Parent-child Book Reading: A Structured Home Context to Stimulate Executive Functions of Kindergarten Children?

Project Scheme:
General Research Fund
Project Year:
Project Leader:
Dr FONG, Yui Chi
(Department of Early Childhood Education)
Parent-child Book Reading: A Structured Home Context to Stimulate Executive Functions of Kindergarten Children?

Executive functions (EF) is a set of high-order cognitive skills responsible for directing our own thoughts and behaviors. EF plays a crucial role in all aspects of academic and social-behavioral achievements. 

Since home education is critical to a child’s growth, it is important for parents to provide children with a home environment that best supports their EF development. However, researchers have yet to identify effective ways to help parents foster an EF-stimulating home environment.


The current project examines the use of parent-child shared book reading to nurture EF skills among preschoolers. Shared reading is one of the most popular educational tools widely adopted by parents around the world. However, the potential effect of shared reading on stimulating EF skills was not well studied. We take the initiative to identify the types of shared reading behaviors of parents (stimulation, scaffolding, sensitivity, control) that are specifically related to EF. A three-year longitudinal study will be conducted in which 250 Chinese preschool children (aged 3.5 to 5.5) and their parents will participate. We aim to examine the unique contribution of parental behaviors to children’s EF and the mechanism(s) that underlie such contribution over time. Moreover, a theoretical model demonstrating the structural relationship among shared reading behaviors, EF skills, and later academic and behavioral outcomes of children is constructed and examined. Given the complexity of human cognition, the interplay between EF skills and other cognitive mechanisms (language, theory of mind, and problem-solving) are also considered in the theoretical model. The findings are expected to provide a novel and comprehensive understanding of the relationship between parent-child shared reading and EF skills.
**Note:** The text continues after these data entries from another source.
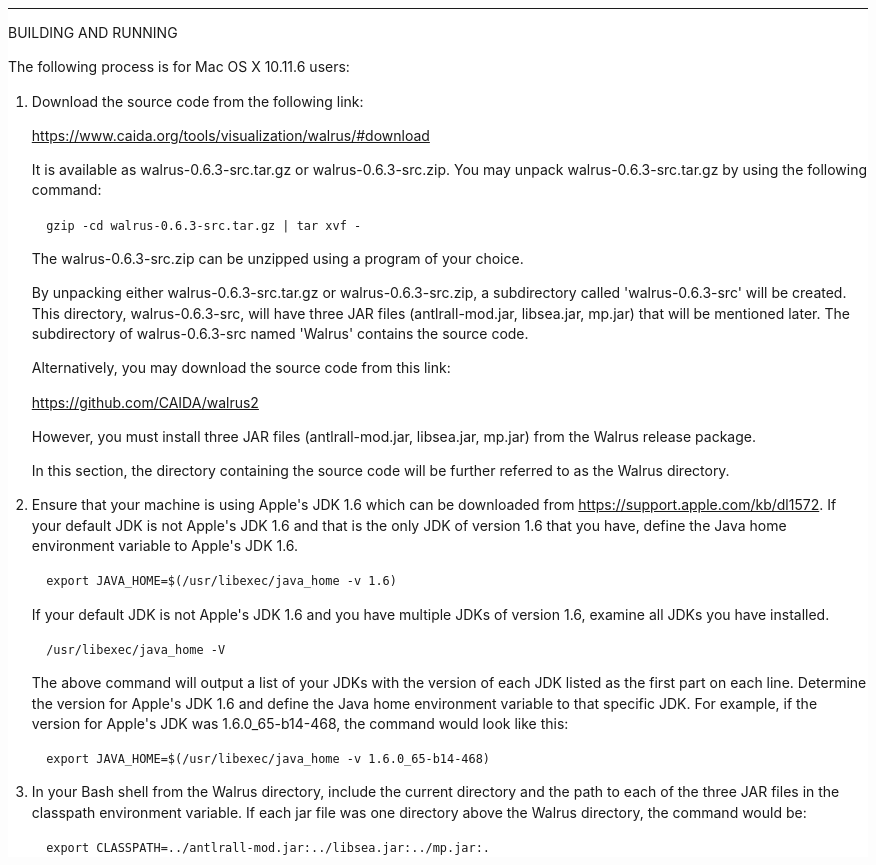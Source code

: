 
- - - - - - - - - - - - - - - - - - - - - - - - - - - - - - - - - - - - - -
BUILDING AND RUNNING

The following process is for Mac OS X 10.11.6 users:

1. Download the source code from the following link:

     <https://www.caida.org/tools/visualization/walrus/#download>

   It is available as walrus-0.6.3-src.tar.gz or walrus-0.6.3-src.zip. You
   may unpack walrus-0.6.3-src.tar.gz by using the following command:

         gzip -cd walrus-0.6.3-src.tar.gz | tar xvf -

   The walrus-0.6.3-src.zip can be unzipped using a program of your choice.

   By unpacking either walrus-0.6.3-src.tar.gz or walrus-0.6.3-src.zip, a
   subdirectory called 'walrus-0.6.3-src' will be created. This directory,
   walrus-0.6.3-src, will have three JAR files (antlrall-mod.jar,
   libsea.jar, mp.jar) that will be mentioned later. The subdirectory of
   walrus-0.6.3-src named 'Walrus' contains the source code.

   Alternatively, you may download the source code from this link:

     <https://github.com/CAIDA/walrus2>

   However, you must install three JAR files (antlrall-mod.jar, libsea.jar,
   mp.jar) from the Walrus release package.

   In this section, the directory
   containing the source code will be further referred to as the Walrus
   directory.

2. Ensure that your machine is using Apple's JDK 1.6 which can be
   downloaded from <https://support.apple.com/kb/dl1572>. If your default JDK
   is not Apple's JDK 1.6 and that is the only JDK of version 1.6 that you
   have, define the Java home environment variable to Apple's JDK 1.6.

         export JAVA_HOME=$(/usr/libexec/java_home -v 1.6)

   If your default JDK is not Apple's JDK 1.6 and you have multiple JDKs of
   version 1.6, examine all JDKs you have installed.

         /usr/libexec/java_home -V

   The above command will output a list of your JDKs with the version of
   each JDK listed as the first part on each line. Determine the version
   for Apple's JDK 1.6 and define the Java home environment variable to
   that specific JDK. For example, if the version for Apple's JDK was
   1.6.0_65-b14-468, the command would look like this:

         export JAVA_HOME=$(/usr/libexec/java_home -v 1.6.0_65-b14-468)

3. In your Bash shell from the Walrus directory, include the current
   directory and the path to each of the three JAR files in the classpath
   environment variable. If each jar file was one directory above the
   Walrus directory, the command would be:

         export CLASSPATH=../antlrall-mod.jar:../libsea.jar:../mp.jar:.
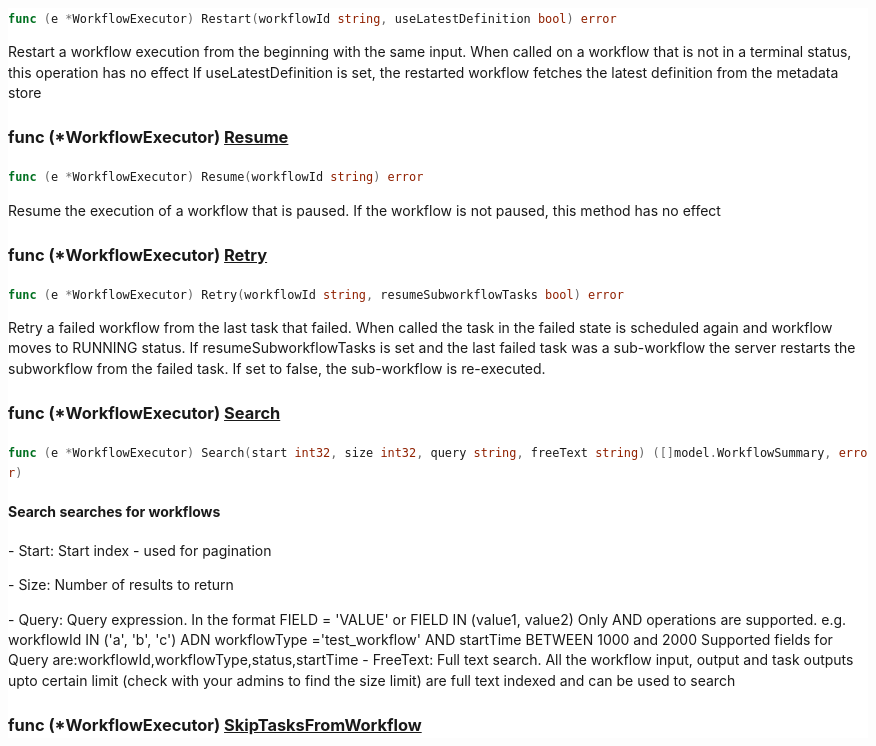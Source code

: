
 ```go
func (e *WorkflowExecutor) Restart(workflowId string, useLatestDefinition bool) error
```

Restart a workflow execution from the beginning with the same input. When called on a workflow that is not in a terminal status, this operation has no effect If useLatestDefinition is set, the restarted workflow fetches the latest definition from the metadata store

### func \(\*WorkflowExecutor\) [Resume](<https://github.com/conductor-sdk/conductor-go/blob/main/sdk/workflow/executor/executor.go#L261>)

```go
func (e *WorkflowExecutor) Resume(workflowId string) error
```

Resume the execution of a workflow that is paused.  If the workflow is not paused, this method has no effect

### func \(\*WorkflowExecutor\) [Retry](<https://github.com/conductor-sdk/conductor-go/blob/main/sdk/workflow/executor/executor.go#L299>)

```go
func (e *WorkflowExecutor) Retry(workflowId string, resumeSubworkflowTasks bool) error
```

Retry a failed workflow from the last task that failed.  When called the task in the failed state is scheduled again and workflow moves to RUNNING status.  If resumeSubworkflowTasks is set and the last failed task was a sub\-workflow the server restarts the subworkflow from the failed task.  If set to false, the sub\-workflow is re\-executed.

### func \(\*WorkflowExecutor\) [Search](<https://github.com/conductor-sdk/conductor-go/blob/main/sdk/workflow/executor/executor.go#L234>)

```go
func (e *WorkflowExecutor) Search(start int32, size int32, query string, freeText string) ([]model.WorkflowSummary, error)
```

#### Search searches for workflows

\- Start: Start index \- used for pagination

\- Size:  Number of results to return

\- Query: Query expression.  In the format FIELD = 'VALUE' or FIELD IN \(value1, value2\) Only AND operations are supported.  e.g. workflowId IN \('a', 'b', 'c'\) ADN workflowType ='test\_workflow' AND startTime BETWEEN 1000 and 2000 Supported fields for Query are:workflowId,workflowType,status,startTime \- FreeText: Full text search.  All the workflow input, output and task outputs upto certain limit \(check with your admins to find the size limit\) are full text indexed and can be used to search

### func \(\*WorkflowExecutor\) [SkipTasksFromWorkflow](<https://github.com/conductor-sdk/conductor-go/blob/main/sdk/workflow/executor/executor.go#L329>)
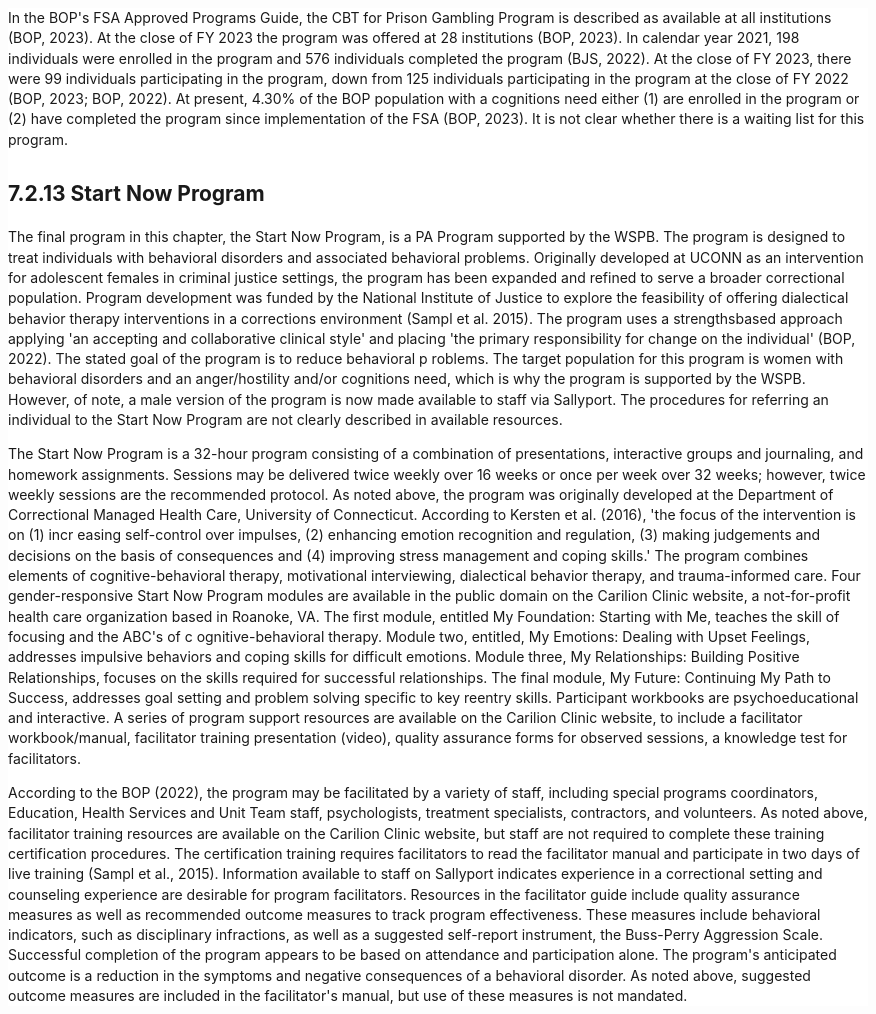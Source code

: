 In the BOP's FSA Approved Programs Guide, the CBT for Prison Gambling Program is described as available at all institutions (BOP, 2023). At the close of FY 2023 the program was offered at 28 institutions (BOP, 2023).  In calendar year 2021, 198 individuals were enrolled in the program and 576  individuals  completed  the  program  (BJS,  2022).  At  the  close  of  FY  2023,  there  were  99 individuals participating in the program, down from 125 individuals participating in the program at the close of FY 2022 (BOP, 2023; BOP, 2022). At present, 4.30% of the BOP population with a cognitions need either (1) are enrolled in the program or (2) have completed the program since implementation of the FSA (BOP, 2023). It is not clear whether there is a waiting list for this program.

## 7.2.13  Start Now Program

The final program in this chapter, the  Start Now Program, is a PA Program supported by the WSPB. The program is designed to treat individuals with behavioral disorders and associated behavioral problems. Originally developed at UCONN as an intervention for adolescent females in  criminal  justice  settings,  the  program  has  been  expanded  and  refined  to  serve  a  broader correctional population. Program development was funded by the National Institute of Justice to explore  the  feasibility  of  offering  dialectical  behavior  therapy  interventions  in  a  corrections environment (Sampl et al. 2015).  The program uses a strengthsbased approach applying 'an accepting and collaborative clinical style' and placing 'the primary responsibility for change on the individual' (BOP, 2022).  The stated goal of the program is to reduce behavioral p roblems. The target population for this program is women with behavioral disorders and an anger/hostility and/or cognitions need, which is why the program is supported by the WSPB. However, of note, a male version of the program is now made available to staff via Sallyport. The procedures for referring an individual to the Start Now Program are not clearly described in available resources.

The  Start  Now  Program  is  a  32-hour  program  consisting  of  a  combination  of  presentations, interactive groups and journaling, and homework assignments. Sessions may be delivered twice weekly over 16 weeks or once per week over 32 weeks; however, twice weekly sessions are the recommended  protocol.  As  noted  above,  the  program  was  originally  developed  at  the Department  of  Correctional  Managed  Health  Care,  University  of  Connecticut.  According  to Kersten et al. (2016), 'the focus of the intervention is on (1) incr easing self-control over impulses, (2) enhancing emotion recognition and regulation, (3) making judgements and decisions on the basis of consequences and (4) improving stress management and coping skills.'  The program combines  elements  of  cognitive-behavioral  therapy,  motivational  interviewing,  dialectical behavior  therapy,  and  trauma-informed  care.  Four  gender-responsive  Start  Now  Program modules are available in the public domain on the Carilion Clinic website, a not-for-profit health care organization based in Roanoke, VA. The first module, entitled My Foundation: Starting with Me, teaches the skill of focusing and the ABC's of c ognitive-behavioral therapy. Module two, entitled, My Emotions: Dealing with Upset Feelings, addresses impulsive behaviors and coping skills  for  difficult  emotions.  Module  three,  My  Relationships:  Building  Positive  Relationships, focuses  on  the  skills  required  for  successful  relationships.  The  final  module,  My  Future: Continuing My Path to Success, addresses goal setting and problem solving specific to key reentry skills. Participant workbooks are psychoeducational and interactive. A series of program support resources are available on the Carilion Clinic website, to include a facilitator workbook/manual, facilitator  training  presentation  (video),  quality  assurance  forms  for  observed  sessions,  a knowledge test for facilitators.

According to the BOP (2022), the program may be facilitated by a variety of staff, including special programs coordinators, Education, Health Services and Unit Team staff, psychologists, treatment specialists,  contractors,  and  volunteers.  As  noted  above,  facilitator  training  resources  are available  on  the Carilion  Clinic  website,  but  staff  are  not  required  to  complete  these  training certification  procedures.  The  certification  training  requires  facilitators  to  read  the  facilitator manual and participate in two days of live training (Sampl et al., 2015). Information available to staff on Sallyport indicates experience in a correctional setting and counseling experience are desirable for program facilitators. Resources in the facilitator guide include quality assurance measures as well as recommended outcome measures to track program effectiveness.  These measures include behavioral indicators, such as disciplinary infractions, as well as a suggested self-report instrument, the Buss-Perry Aggression Scale. Successful completion of the program appears to be based on attendance and participation alone.  The program's anticipated outcome is a reduction in the symptoms and negative consequences of a behavioral disorder.  As noted above, suggested outcome measures are included in the facilitator's manual, but use of these measures is not mandated.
The present study aims to provide initial empirical support for the use of shared reading for EF stimulation. With such a theoretical foundation, further exploration of the practical effectiveness of shared reading intervention in promoting EF could be conducted in the future. Since parent-child shared reading is already embedded in daily family life and requires low cost to implement, the practical implications of this project may benefit families from diverse socioeconomic backgrounds.